(Document images with source code)
Start of Block

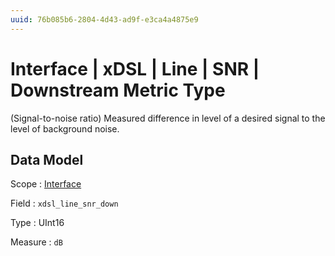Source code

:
 ```yaml
---
uuid: 76b085b6-2804-4d43-ad9f-e3ca4a4875e9
---
```

# Interface | xDSL | Line | SNR | Downstream Metric Type

(Signal-to-noise ratio) Measured difference in level of a desired signal to the level of background noise.

## Data Model

Scope
: [Interface](../../../../../metric-scopes-reference/interface.md)

Field
: `xdsl_line_snr_down`

Type
: UInt16

Measure
: `dB`
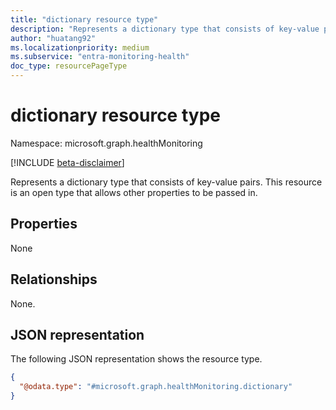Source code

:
 ```yaml
---
title: "dictionary resource type"
description: "Represents a dictionary type that consists of key-value pairs."
author: "huatang92"
ms.localizationpriority: medium
ms.subservice: "entra-monitoring-health"
doc_type: resourcePageType
---
```


# dictionary resource type

Namespace: microsoft.graph.healthMonitoring

[!INCLUDE [beta-disclaimer](../../includes/beta-disclaimer.md)]

Represents a dictionary type that consists of key-value pairs. This resource is an open type that allows other properties to be passed in.


## Properties

None

## Relationships
None.

## JSON representation
The following JSON representation shows the resource type.
<!-- {
  "blockType": "resource",
  "@odata.type": "microsoft.graph.healthMonitoring.dictionary",
  "openType": true
}
-->
``` json
{
  "@odata.type": "#microsoft.graph.healthMonitoring.dictionary"
}
```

End of Block

Task requirements: Please provide an exact transcription of each line from the one holding "## Properties" through the final line of the data above.

Task output:
## Properties

None

## Relationships
None.

## JSON representation
The following JSON representation shows the resource type.
<!-- {
  "blockType": "resource",
  "@odata.type": "microsoft.graph.healthMonitoring.dictionary",
  "openType": true
}
-->
``` json
{
  "@odata.type": "#microsoft.graph.healthMonitoring.dictionary"
}
```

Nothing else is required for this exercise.